MALAYSIA: Grab Malaysia is currently in the process of testing a new fare bidding feature that allows passengers to propose the price for their rides, providing a unique twist to the conventional ride-hailing experience.
In response to inquiries from LifestyleTech, the company revealed, “We’re currently conducting a small-scale experiment to test the feature in selected towns in Malaysia.”
Fare bidding feature by Grab
The fare bidding feature is characterized as “optional” for both passengers and drivers and existing fixed fare features like JustGrab and GrabCar will remain available.
To participate in fare-bidding rides, drivers must activate the feature.
A user on Facebook posted the process provided by GrabAcademy in a Facebook group named “Grabcar & Others E-hailing Driver Group (Malaysia).”
The demonstration illustrates the commencement of the process with a passenger initiating a ride request and proposing a fare they are prepared to pay for the journey.
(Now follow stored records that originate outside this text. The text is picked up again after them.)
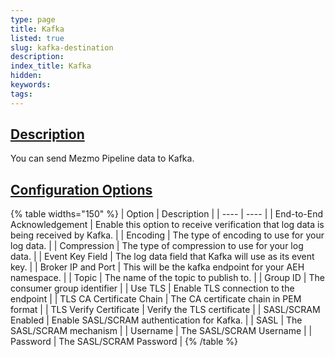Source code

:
 ```yaml
---
type: page
title: Kafka
listed: true
slug: kafka-destination
description: 
index_title: Kafka
hidden: 
keywords: 
tags: 
---
```


## [Description](https://docs.mezmo.com/docs/kafka-pipeline-destination#description)

You can send Mezmo Pipeline data to Kafka.

## [Configuration Options](https://docs.mezmo.com/docs/kafka-pipeline-destination#configuration-options)

{% table widths="150" %}
| Option | Description | 
| ---- | ---- | 
| End-to-End Acknowledgement | Enable this option to receive verification that log data is being received by Kafka. | 
| Encoding | The type of encoding to use for your log data. | 
| Compression | The type of compression to use for your log data. | 
| Event Key Field | The log data field that Kafka will use as its event key. | 
| Broker IP and Port | This will be the kafka endpoint for your AEH namespace. | 
| Topic | The name of the topic to publish to. | 
| Group ID | The consumer group identifier | 
| Use TLS | Enable TLS connection to the endpoint | 
| TLS CA Certificate Chain | The CA certificate chain in PEM format | 
| TLS Verify Certificate | Verify the TLS certificate | 
| SASL/SCRAM Enabled | Enable SASL/SCRAM authentication for Kafka. | 
| SASL | The SASL/SCRAM mechanism | 
| Username | The SASL/SCRAM Username | 
| Password | The SASL/SCRAM Password | 
{% /table %}
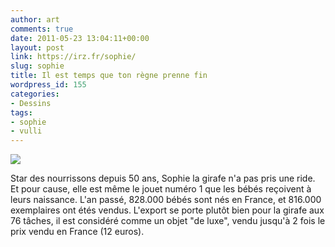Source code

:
 ```yaml
---
author: art
comments: true
date: 2011-05-23 13:04:11+00:00
layout: post
link: https://irz.fr/sophie/
slug: sophie
title: Il est temps que ton règne prenne fin
wordpress_id: 155
categories:
- Dessins
tags:
- sophie
- vulli
---
```


[![](https://static.irz.fr/2011/05/sophie-1000-1024x646.png)](https://static.irz.fr/2011/05/sophie-1000.png)

Star des nourrissons depuis 50 ans, Sophie la girafe n'a pas pris une ride. Et pour cause, elle est même le jouet numéro 1 que les bébés reçoivent à leurs naissance. L'an passé, 828.000 bébés sont nés en France, et 816.000 exemplaires ont étés vendus. L'export se porte plutôt bien pour la girafe aux 76 tâches, il est considéré comme un objet "de luxe", vendu jusqu'à 2 fois le prix vendu en France (12 euros).
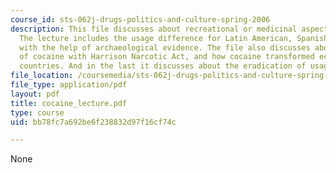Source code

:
 ```yaml
---
course_id: sts-062j-drugs-politics-and-culture-spring-2006
description: This file discusses about recreational or medicinal aspects of cocaine.
  The lecture includes the usage difference for Latin American, Spanish and European
  with the help of archaeological evidence. The file also discusses about outlawing
  of cocaine with Harrison Narcotic Act, and how cocaine transformed economies of
  countries. And in the last it discusses about the eradication of usage of cocaine.
file_location: /coursemedia/sts-062j-drugs-politics-and-culture-spring-2006/bb78fc7a692be6f238832d97f16cf74c_cocaine_lecture.pdf
file_type: application/pdf
layout: pdf
title: cocaine_lecture.pdf
type: course
uid: bb78fc7a692be6f238832d97f16cf74c

---
```

None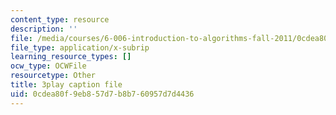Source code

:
 ```yaml
---
content_type: resource
description: ''
file: /media/courses/6-006-introduction-to-algorithms-fall-2011/0cdea80f9eb857d7b8b760957d7d4436_jZbkToeNK2g.vtt
file_type: application/x-subrip
learning_resource_types: []
ocw_type: OCWFile
resourcetype: Other
title: 3play caption file
uid: 0cdea80f-9eb8-57d7-b8b7-60957d7d4436
---
```


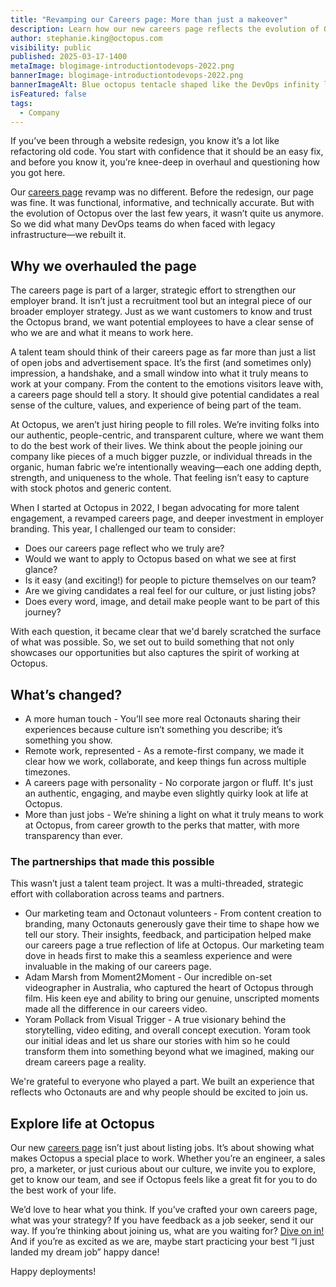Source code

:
 ```yaml
---
title: "Revamping our Careers page: More than just a makeover"
description: Learn how our new careers page reflects the evolution of Octopus.
author: stephanie.king@octopus.com
visibility: public
published: 2025-03-17-1400
metaImage: blogimage-introductiontodevops-2022.png
bannerImage: blogimage-introductiontodevops-2022.png
bannerImageAlt: Blue octopus tentacle shaped like the DevOps infinity loop, with people on laptops sitting on and around the tentacle.
isFeatured: false
tags: 
  - Company
---
```


If you’ve been through a website redesign, you know it’s a lot like refactoring old code. You start with confidence that it should be an easy fix, and before you know it, you’re knee-deep in overhaul and questioning how you got here. 

Our [careers page](https://octopus.com/company/careers) revamp was no different. Before the redesign, our page was fine. It was functional, informative, and technically accurate. But with the evolution of Octopus over the last few years, it wasn’t quite us anymore. So we did what many DevOps teams do when faced with legacy infrastructure—we rebuilt it.

## Why we overhauled the page

The careers page is part of a larger, strategic effort to strengthen our employer brand. It isn’t just a recruitment tool but an integral piece of our broader employer strategy. Just as we want customers to know and trust the Octopus brand, we want potential employees to have a clear sense of who we are and what it means to work here.

A talent team should think of their careers page as far more than just a list of open jobs and advertisement space. It’s the first (and sometimes only) impression, a handshake, and a small window into what it truly means to work at your company. From the content to the emotions visitors leave with, a careers page should tell a story. It should give potential candidates a real sense of the culture, values, and experience of being part of the team.

At Octopus, we aren’t just hiring people to fill roles. We’re inviting folks into our authentic, people-centric, and transparent culture, where we want them to do the best work of their lives. We think about the people joining our company like pieces of a much bigger puzzle, or individual threads in the organic, human fabric we’re intentionally weaving—each one adding depth, strength, and uniqueness to the whole. That feeling isn’t easy to capture with stock photos and generic content.

When I started at Octopus in 2022, I began advocating for more talent engagement, a revamped careers page, and deeper investment in employer branding. This year, I challenged our team to consider:

- Does our careers page reflect who we truly are?
- Would we want to apply to Octopus based on what we see at first glance?
- Is it easy (and exciting!) for people to picture themselves on our team?
- Are we giving candidates a real feel for our culture, or just listing jobs?
- Does every word, image, and detail make people want to be part of this journey?

With each question, it became clear that we'd barely scratched the surface of what was possible. So, we set out to build something that not only showcases our opportunities but also captures the spirit of working at Octopus.

## What’s changed?

- A more human touch - You’ll see more real Octonauts sharing their experiences because culture isn’t something you describe; it’s something you show.
- Remote work, represented - As a remote-first company, we made it clear how we work, collaborate, and keep things fun across multiple timezones.
- A careers page with personality - No corporate jargon or fluff. It's just an authentic, engaging, and maybe even slightly quirky look at life at Octopus.
- More than just jobs - We’re shining a light on what it truly means to work at Octopus, from career growth to the perks that matter, with more transparency than ever.

### The partnerships that made this possible

This wasn’t just a talent team project. It was a multi-threaded, strategic effort with collaboration across teams and partners.

- Our marketing team and Octonaut volunteers - From content creation to branding, many Octonauts generously gave their time to shape how we tell our story. Their insights, feedback, and participation helped make our careers page a true reflection of life at Octopus. Our marketing team dove in heads first to make this a seamless experience and were invaluable in the making of our careers page.
- Adam Marsh from Moment2Moment - Our incredible on-set videographer in Australia, who captured the heart of Octopus through film. His keen eye and ability to bring our genuine, unscripted moments made all the difference in our careers video.
- Yoram Pollack from Visual Trigger - A true visionary behind the storytelling, video editing, and overall concept execution. Yoram took our initial ideas and let us share our stories with him so he could transform them into something beyond what we imagined, making our dream careers page a reality.

We're grateful to everyone who played a part. We built an experience that reflects who Octonauts are and why people should be excited to join us.


## Explore life at Octopus

Our new [careers page](https://octopus.com/company/careers) isn’t just about listing jobs. It’s about showing what makes Octopus a special place to work. Whether you’re an engineer, a sales pro, a marketer, or just curious about our culture, we invite you to explore, get to know our team, and see if Octopus feels like a great fit for you to do the best work of your life.

We’d love to hear what you think. If you’ve crafted your own careers page, what was your strategy? If you have feedback as a job seeker, send it our way. If you’re thinking about joining us, what are you waiting for? [Dive on in!](https://octopus.com/company/careers) And if you’re as excited as we are, maybe start practicing your best “I just landed my dream job” happy dance!

Happy deployments!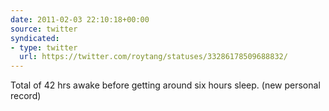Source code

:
 ```yaml
---
date: 2011-02-03 22:10:18+00:00
source: twitter
syndicated:
- type: twitter
  url: https://twitter.com/roytang/statuses/33286178509688832/
---
```


Total of 42 hrs awake before getting around six hours sleep. (new personal record)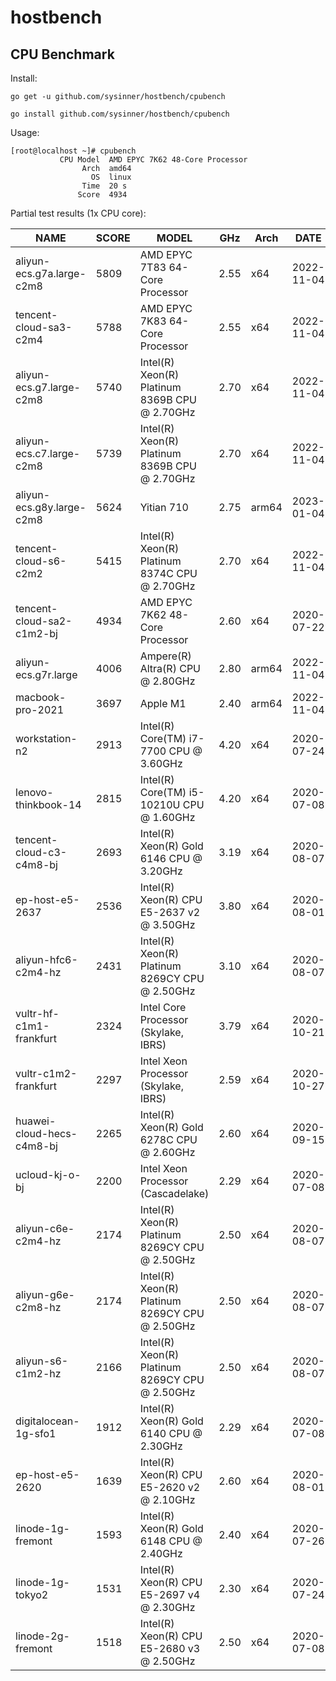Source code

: # hostbench



## CPU Benchmark

Install:

``` shell
go get -u github.com/sysinner/hostbench/cpubench

go install github.com/sysinner/hostbench/cpubench
```

Usage:

``` shell
[root@localhost ~]# cpubench
           CPU Model  AMD EPYC 7K62 48-Core Processor
                Arch  amd64
                  OS  linux
                Time  20 s
               Score  4934
```

Partial test results (1x CPU core):

| NAME                      | SCORE | MODEL                                          | GHz  | Arch  | DATE       |
|---------------------------|-------|------------------------------------------------|------|-------|------------|
| aliyun-ecs.g7a.large-c2m8 | 5809  | AMD EPYC 7T83 64-Core Processor                | 2.55 | x64   | 2022-11-04 |
| tencent-cloud-sa3-c2m4    | 5788  | AMD EPYC 7K83 64-Core Processor                | 2.55 | x64   | 2022-11-04 |
| aliyun-ecs.g7.large-c2m8  | 5740  | Intel(R) Xeon(R) Platinum 8369B CPU @ 2.70GHz  | 2.70 | x64   | 2022-11-04 |
| aliyun-ecs.c7.large-c2m8  | 5739  | Intel(R) Xeon(R) Platinum 8369B CPU @ 2.70GHz  | 2.70 | x64   | 2022-11-04 |
| aliyun-ecs.g8y.large-c2m8 | 5624  | Yitian 710                                     | 2.75 | arm64 | 2023-01-04 |
| tencent-cloud-s6-c2m2     | 5415  | Intel(R) Xeon(R) Platinum 8374C CPU @ 2.70GHz  | 2.70 | x64   | 2022-11-04 |
| tencent-cloud-sa2-c1m2-bj | 4934  | AMD EPYC 7K62 48-Core Processor                | 2.60 | x64   | 2020-07-22 |
| aliyun-ecs.g7r.large      | 4006  | Ampere(R) Altra(R) CPU @ 2.80GHz               | 2.80 | arm64 | 2022-11-04 |
| macbook-pro-2021          | 3697  | Apple M1                                       | 2.40 | arm64 | 2022-11-04 |
| workstation-n2            | 2913  | Intel(R) Core(TM) i7-7700 CPU @ 3.60GHz        | 4.20 | x64   | 2020-07-24 |
| lenovo-thinkbook-14       | 2815  | Intel(R) Core(TM) i5-10210U CPU @ 1.60GHz      | 4.20 | x64   | 2020-07-08 |
| tencent-cloud-c3-c4m8-bj  | 2693  | Intel(R) Xeon(R) Gold 6146 CPU @ 3.20GHz       | 3.19 | x64   | 2020-08-07 |
| ep-host-e5-2637           | 2536  | Intel(R) Xeon(R) CPU E5-2637 v2 @ 3.50GHz      | 3.80 | x64   | 2020-08-01 |
| aliyun-hfc6-c2m4-hz       | 2431  | Intel(R) Xeon(R) Platinum 8269CY CPU @ 2.50GHz | 3.10 | x64   | 2020-08-07 |
| vultr-hf-c1m1-frankfurt   | 2324  | Intel Core Processor (Skylake, IBRS)           | 3.79 | x64   | 2020-10-21 |
| vultr-c1m2-frankfurt      | 2297  | Intel Xeon Processor (Skylake, IBRS)           | 2.59 | x64   | 2020-10-27 |
| huawei-cloud-hecs-c4m8-bj | 2265  | Intel(R) Xeon(R) Gold 6278C CPU @ 2.60GHz      | 2.60 | x64   | 2020-09-15 |
| ucloud-kj-o-bj            | 2200  | Intel Xeon Processor (Cascadelake)             | 2.29 | x64   | 2020-07-08 |
| aliyun-c6e-c2m4-hz        | 2174  | Intel(R) Xeon(R) Platinum 8269CY CPU @ 2.50GHz | 2.50 | x64   | 2020-08-07 |
| aliyun-g6e-c2m8-hz        | 2174  | Intel(R) Xeon(R) Platinum 8269CY CPU @ 2.50GHz | 2.50 | x64   | 2020-08-07 |
| aliyun-s6-c1m2-hz         | 2166  | Intel(R) Xeon(R) Platinum 8269CY CPU @ 2.50GHz | 2.50 | x64   | 2020-08-07 |
| digitalocean-1g-sfo1      | 1912  | Intel(R) Xeon(R) Gold 6140 CPU @ 2.30GHz       | 2.29 | x64   | 2020-07-08 |
| ep-host-e5-2620           | 1639  | Intel(R) Xeon(R) CPU E5-2620 v2 @ 2.10GHz      | 2.60 | x64   | 2020-08-01 |
| linode-1g-fremont         | 1593  | Intel(R) Xeon(R) Gold 6148 CPU @ 2.40GHz       | 2.40 | x64   | 2020-07-26 |
| linode-1g-tokyo2          | 1531  | Intel(R) Xeon(R) CPU E5-2697 v4 @ 2.30GHz      | 2.30 | x64   | 2020-07-24 |
| linode-2g-fremont         | 1518  | Intel(R) Xeon(R) CPU E5-2680 v3 @ 2.50GHz      | 2.50 | x64   | 2020-07-08 |

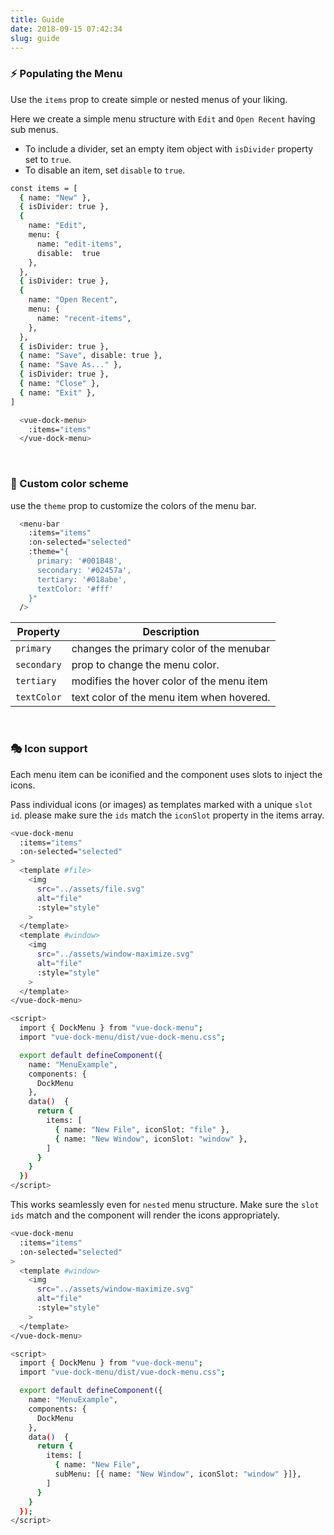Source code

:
 ```yaml
---
title: Guide
date: 2018-09-15 07:42:34
slug: guide
---
```


### ⚡ Populating the Menu

Use the `items` prop to create simple or nested menus of your liking.

Here we create a simple menu structure with `Edit` and `Open Recent` having sub menus.

- To include a divider, set an empty item object with `isDivider` property set to `true`.
- To disable an item, set `disable` to `true`.

```bash
const items = [
  { name: "New" },
  { isDivider: true },
  {
    name: "Edit",
    menu: {
      name: "edit-items",
      disable:  true
    },
  },
  { isDivider: true },
  {
    name: "Open Recent",
    menu: {
      name: "recent-items",
    },
  },
  { isDivider: true },
  { name: "Save", disable: true },
  { name: "Save As..." },
  { isDivider: true },
  { name: "Close" },
  { name: "Exit" },
]
```

```bash
  <vue-dock-menu>
    :items="items"
  </vue-dock-menu>
```

<br />

### 🎨 Custom color scheme

use the `theme` prop to customize the colors of the menu bar.

```bash
  <menu-bar
    :items="items"
    :on-selected="selected"
    :theme="{
      primary: '#001B48',
      secondary: '#02457a',
      tertiary: '#018abe',
      textColor: '#fff'
    }"
  />
```

| Property  | Description                               |
|-----------|-------------------------------------------|
| `primary`   | changes the primary color of the menubar  |
| `secondary` | prop to change the menu color.            |
| `tertiary`  | modifies the hover color of the menu item |
| `textColor` | text color of the menu item when hovered. |

<br />

### 🎭 Icon support

Each menu item can be iconified and the component uses slots to inject the icons.

Pass individual icons (or images) as templates marked with a unique `slot id`. please make sure the `ids` match the  `iconSlot` property in the items array.

```bash
<vue-dock-menu
  :items="items"
  :on-selected="selected"
>
  <template #file>
    <img
      src="../assets/file.svg"
      alt="file"
      :style="style"
    >
  </template>
  <template #window>
    <img
      src="../assets/window-maximize.svg"
      alt="file"
      :style="style"
    >
  </template>
</vue-dock-menu>

<script>
  import { DockMenu } from "vue-dock-menu";
  import "vue-dock-menu/dist/vue-dock-menu.css";

  export default defineComponent({
    name: "MenuExample",
    components: {
      DockMenu
    },
    data()  {
      return {
        items: [
          { name: "New File", iconSlot: "file" },
          { name: "New Window", iconSlot: "window" },
        ]
      }
    }
  })
</script>
```

This works seamlessly even for `nested` menu structure. Make sure the `slot ids` match and the component will render the icons appropriately.

```bash
<vue-dock-menu
  :items="items"
  :on-selected="selected"
>
  <template #window>
    <img
      src="../assets/window-maximize.svg"
      alt="file"
      :style="style"
    >
  </template>
</vue-dock-menu>

<script>
  import { DockMenu } from "vue-dock-menu";
  import "vue-dock-menu/dist/vue-dock-menu.css";

  export default defineComponent({
    name: "MenuExample",
    components: {
      DockMenu
    },
    data()  {
      return {
        items: [
          { name: "New File",
          subMenu: [{ name: "New Window", iconSlot: "window" }]},
        ]
      }
    }
  });
</script>
```
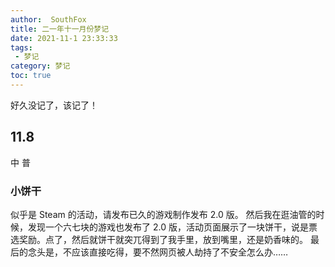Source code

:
 ```yaml
---
author:  SouthFox
title: 二一年十一月份梦记
date: 2021-11-1 23:33:33
tags:
 - 梦记
category: 梦记
toc: true
---
```

好久没记了，该记了！

<!-- more -->

## 11.8

中 普
### 小饼干
似乎是 Steam 的活动，请发布已久的游戏制作发布 2.0 版。
然后我在逛油管的时候，发现一个六七块的游戏也发布了 2.0 版，活动页面展示了一块饼干，说是票选奖励。点了，然后就饼干就突兀得到了我手里，放到嘴里，还是奶香味的。
最后的念头是，不应该直接吃得，要不然网页被人劫持了不安全怎么办……
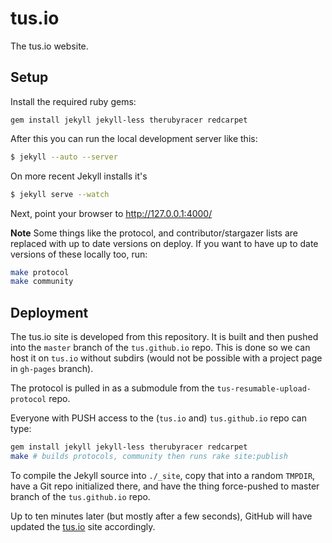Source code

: # tus.io

The tus.io website.

## Setup

Install the required ruby gems:

```
gem install jekyll jekyll-less therubyracer redcarpet
```

After this you can run the local development server like this:

```bash
$ jekyll --auto --server
```

On more recent Jekyll installs it's

```bash
$ jekyll serve --watch
```

Next, point your browser to http://127.0.0.1:4000/

**Note** Some things like the protocol, and contributor/stargazer lists are replaced with
up to date versions on deploy.
If you want to have up to date versions of these locally too, run:

```bash
make protocol
make community
```

## Deployment

The tus.io site is developed from this repository.
It is built and then pushed into the `master` branch of the `tus.github.io` repo.
This is done so we can host it on `tus.io` without subdirs
(would not be possible with a project page in `gh-pages` branch).

The protocol is pulled in as a submodule from  the `tus-resumable-upload-protocol` repo.

Everyone with PUSH access to the (`tus.io` and) `tus.github.io` repo can type:

```bash
gem install jekyll jekyll-less therubyracer redcarpet
make # builds protocols, community then runs rake site:publish
```

To compile the Jekyll source into `./_site`, copy that into a random `TMPDIR`,
have a Git repo initialized there, and have the thing force-pushed to master branch of the `tus.github.io` repo.

Up to ten minutes later (but mostly after a few seconds),
GitHub will have updated the [tus.io]() site accordingly.
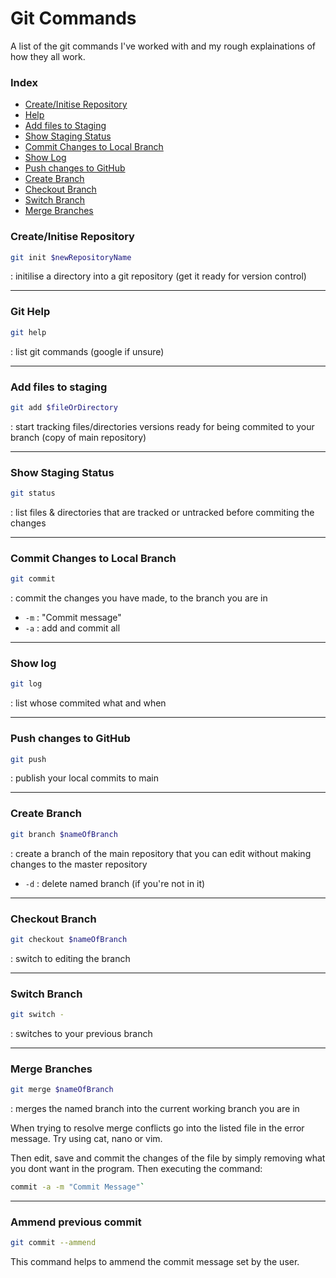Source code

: # Git Commands
A list of the git commands I've worked with and my rough explainations of how they all work.

### Index
- [Create/Initise Repository](#createinitise-repository)
- [Help](#git-help)
- [Add files to Staging](#add-files-to-staging)
- [Show Staging Status](#show-staging-status)
- [Commit Changes to Local Branch](#commit-changes-to-local-branch)
- [Show Log](#show-log)
- [Push changes to GitHub](#push-changes-to-github)
- [Create Branch](#create-branch)
- [Checkout Branch](#create-branch)
- [Switch Branch](#switch-branch)
- [Merge Branches](#merge-branches)


### Create/Initise Repository 
```bash
git init $newRepositoryName
```
: initilise a directory into a git repository (get it ready for version control)

---

### Git Help

```bash
git help
```
: list git commands (google if unsure)

---

### Add files to staging

```bash
git add $fileOrDirectory
```
: start tracking files/directories versions ready for being commited to your branch (copy of main repository)

---

### Show Staging Status

```bash
git status
```
: list files & directories that are tracked or untracked before commiting the changes

---

### Commit Changes to Local Branch

```bash
git commit
```
: commit the changes you have made, to the branch you are in 
- `-m` 
: "Commit message"
- `-a`
: add and commit all

---

### Show log

```bash
git log
```
: list whose commited what and when

---

### Push changes to GitHub

```bash
git push
```
: publish your local commits to main

---

### Create Branch

```bash
git branch $nameOfBranch
```
: create a branch of the main repository that you can edit without making changes to the master repository
- `-d` 
: delete named branch (if you're not in it)

---

### Checkout Branch

```bash
git checkout $nameOfBranch
```
: switch to editing the branch

---

### Switch Branch

```bash
git switch -
```
: switches to your previous branch

---

### Merge Branches

```bash
git merge $nameOfBranch
```
: merges the named branch into the current working branch you are in
    
When trying to resolve merge conflicts go into the listed file in the error message. Try using cat, nano or vim.
    
Then edit, save and commit the changes of the file by simply removing what you dont want in the program. Then executing the command:
        
```bash
commit -a -m "Commit Message"`
```

---

### Ammend previous commit

```bash
git commit --ammend
```
This command helps to ammend the commit message set by the user.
Subsequently, drivers have a 15-second window to either accept the proposed fare or counteroffer with a different amount.
The counteroffer amount is displayed on the app for the driver to propose.
Passengers, in turn, can select their preferred driver based on the offers received. Within 15 to 20 seconds, drivers are notified if they have been chosen by the passenger for the ride.
According to Grab Malaysia, the introduction of the fare bidding feature aims to establish a “more transparent and flexible pricing system” by enabling “passengers and drivers to reach a mutual agreement” on the fare.
This innovative approach is poised to reshape the dynamics of ride pricing and enhance user experience within the platform.
Online users’ responses and feedback
Reports have surfaced on social media, with some users claiming to have received notifications about the feature in GrabAcademy, an in-app learning section within the Grab driver-partners app.
Screenshots containing details about the feature have also been shared by users on various social media platforms.
Additionally, plenty pointed out the resemblance of this feature to other e-hailing services like Indrive and Maxim, both of which have employed a comparable bidding system.
Looking at the responses online, there are some who are not too keen on the introduction of this feature to Grab, stating that it is “unfair” to the driver.
A Facebook user shared his perspective online, stating, “Just thought Grab was going to change and listen to driver complaints. Turns out, no. ”
“This isn’t “fare bidding” because drivers still have no option to set the price (Which is not fair). Even the fare bidding option is still within a low price range. Nonsense.”
Another user expresses a similar view, describing it all as mere “wayang” (drama). The original poster concurred, stating, “…Even the highest bidding price is still low.”
One user expressed the hope that passengers would refrain from suggesting a fare lower than the recommended amount in this bidding system.
Meanwhile, another individual proposed that the system could be more effectively implemented during the nighttime until dawn.
According to him, during that timeframe, the fare was exorbitant due to high demand from passengers and a scarcity of drivers.
He further suggested, “If it’s daytime, it’s better for Grab to maintain the regular fare.”